So-called "free speech" WBCQ out of Maine runs hour after hour of the homophobic convicted violent sex offender "Brother" Stair; regular shows from far-right racist convicted criminal Hal Turner; and multiple hours of other right-wing racist conspiracy programming. They now also have a multi-million-dollar high-power transmitter running 24/7 flat-earth, end-of-the-world bullcrap, paid for by an Egyptian cosmetics magnate.

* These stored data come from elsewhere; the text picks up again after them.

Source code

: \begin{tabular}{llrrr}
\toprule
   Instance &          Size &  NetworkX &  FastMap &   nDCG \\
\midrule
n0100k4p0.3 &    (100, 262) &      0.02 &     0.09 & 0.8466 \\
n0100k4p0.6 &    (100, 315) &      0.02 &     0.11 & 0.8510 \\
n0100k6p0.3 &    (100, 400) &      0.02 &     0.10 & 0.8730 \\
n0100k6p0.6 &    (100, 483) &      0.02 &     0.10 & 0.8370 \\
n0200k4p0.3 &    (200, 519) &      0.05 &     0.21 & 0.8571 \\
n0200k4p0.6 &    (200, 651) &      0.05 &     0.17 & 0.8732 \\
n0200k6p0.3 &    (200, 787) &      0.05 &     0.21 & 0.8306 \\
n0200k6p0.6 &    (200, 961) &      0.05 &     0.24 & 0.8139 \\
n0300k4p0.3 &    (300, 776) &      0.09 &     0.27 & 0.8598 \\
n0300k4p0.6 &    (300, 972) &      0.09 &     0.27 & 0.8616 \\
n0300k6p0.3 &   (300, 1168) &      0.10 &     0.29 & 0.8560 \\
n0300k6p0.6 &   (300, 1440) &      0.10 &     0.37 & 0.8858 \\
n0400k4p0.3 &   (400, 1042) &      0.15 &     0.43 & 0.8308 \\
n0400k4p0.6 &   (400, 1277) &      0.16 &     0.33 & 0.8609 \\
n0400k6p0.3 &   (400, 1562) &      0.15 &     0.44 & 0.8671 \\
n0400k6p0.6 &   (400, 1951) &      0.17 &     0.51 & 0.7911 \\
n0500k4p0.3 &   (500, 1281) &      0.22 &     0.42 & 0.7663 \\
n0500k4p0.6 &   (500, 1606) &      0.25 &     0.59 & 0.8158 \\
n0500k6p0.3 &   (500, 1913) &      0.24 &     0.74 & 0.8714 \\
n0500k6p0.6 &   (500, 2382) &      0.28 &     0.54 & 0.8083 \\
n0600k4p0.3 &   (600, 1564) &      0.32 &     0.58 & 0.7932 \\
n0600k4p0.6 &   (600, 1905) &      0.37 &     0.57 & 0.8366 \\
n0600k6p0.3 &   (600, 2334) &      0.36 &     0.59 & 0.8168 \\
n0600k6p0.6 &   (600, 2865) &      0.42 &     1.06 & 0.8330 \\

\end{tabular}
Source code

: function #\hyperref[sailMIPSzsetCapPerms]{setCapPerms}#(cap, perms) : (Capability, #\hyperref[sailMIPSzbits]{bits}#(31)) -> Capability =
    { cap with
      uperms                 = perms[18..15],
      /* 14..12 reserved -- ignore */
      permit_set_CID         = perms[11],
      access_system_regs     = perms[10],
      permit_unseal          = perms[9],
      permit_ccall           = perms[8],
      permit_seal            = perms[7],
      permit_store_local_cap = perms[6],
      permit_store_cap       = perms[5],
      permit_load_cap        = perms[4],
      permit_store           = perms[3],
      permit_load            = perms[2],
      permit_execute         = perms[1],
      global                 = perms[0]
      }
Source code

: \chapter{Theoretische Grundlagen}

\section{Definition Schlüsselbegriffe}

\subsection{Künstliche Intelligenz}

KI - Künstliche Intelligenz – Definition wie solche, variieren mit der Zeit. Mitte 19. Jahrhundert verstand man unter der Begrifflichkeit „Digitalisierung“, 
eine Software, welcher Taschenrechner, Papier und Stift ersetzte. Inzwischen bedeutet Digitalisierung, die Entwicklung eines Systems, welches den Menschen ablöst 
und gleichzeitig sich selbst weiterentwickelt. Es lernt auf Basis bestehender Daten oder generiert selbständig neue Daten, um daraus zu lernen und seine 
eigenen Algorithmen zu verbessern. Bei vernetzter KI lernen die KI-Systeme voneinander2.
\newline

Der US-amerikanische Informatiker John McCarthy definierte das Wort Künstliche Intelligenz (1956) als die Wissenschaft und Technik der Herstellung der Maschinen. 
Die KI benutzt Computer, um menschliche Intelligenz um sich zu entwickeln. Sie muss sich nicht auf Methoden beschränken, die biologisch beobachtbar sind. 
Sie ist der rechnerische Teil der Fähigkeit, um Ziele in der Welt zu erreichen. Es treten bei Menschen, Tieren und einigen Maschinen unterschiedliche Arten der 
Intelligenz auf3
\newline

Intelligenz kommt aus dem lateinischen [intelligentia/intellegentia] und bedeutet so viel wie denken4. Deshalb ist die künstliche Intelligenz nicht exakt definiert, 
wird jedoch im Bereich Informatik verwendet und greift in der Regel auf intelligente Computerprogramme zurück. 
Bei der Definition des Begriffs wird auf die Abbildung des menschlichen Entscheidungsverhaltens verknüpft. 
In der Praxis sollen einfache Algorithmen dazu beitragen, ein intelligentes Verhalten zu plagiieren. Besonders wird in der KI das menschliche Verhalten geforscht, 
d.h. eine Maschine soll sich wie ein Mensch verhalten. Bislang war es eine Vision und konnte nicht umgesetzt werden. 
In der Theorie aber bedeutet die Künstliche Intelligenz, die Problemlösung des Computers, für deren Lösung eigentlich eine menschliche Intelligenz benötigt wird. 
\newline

I question the sanity of anyone who is not a far-right headbanger who subsidises the operation of these stations by buying airtime. Several non-political "hobbyist" broadcasters rent time on WBCQ, WRMI etc. This mix of fascism and wacky religion is not the only way to run this kind of brokered-time SW station - the German station Channel 292 runs the hobbyist and music broadcasts while steering clear of politics and, for the most part, religion. It helps that it's bound by German laws that prohibit things like Holocaust denial, which is commonplace on the US outlets.

The question to the likes of Allan Weiner is - do you believe the conspiracy crap your stations peddle, or are you just in it for the money?
 
Some may not be aware, but at least in the past the VOA, through US embassies in many nations, offered taped VOA material to local stations. Shortwave was not the only distribution, even going back 50 and 60 years.
Acutally quite a few SW broadcasters offered "transcription" programs to local stations year ago. Radio Netherlands was one such example.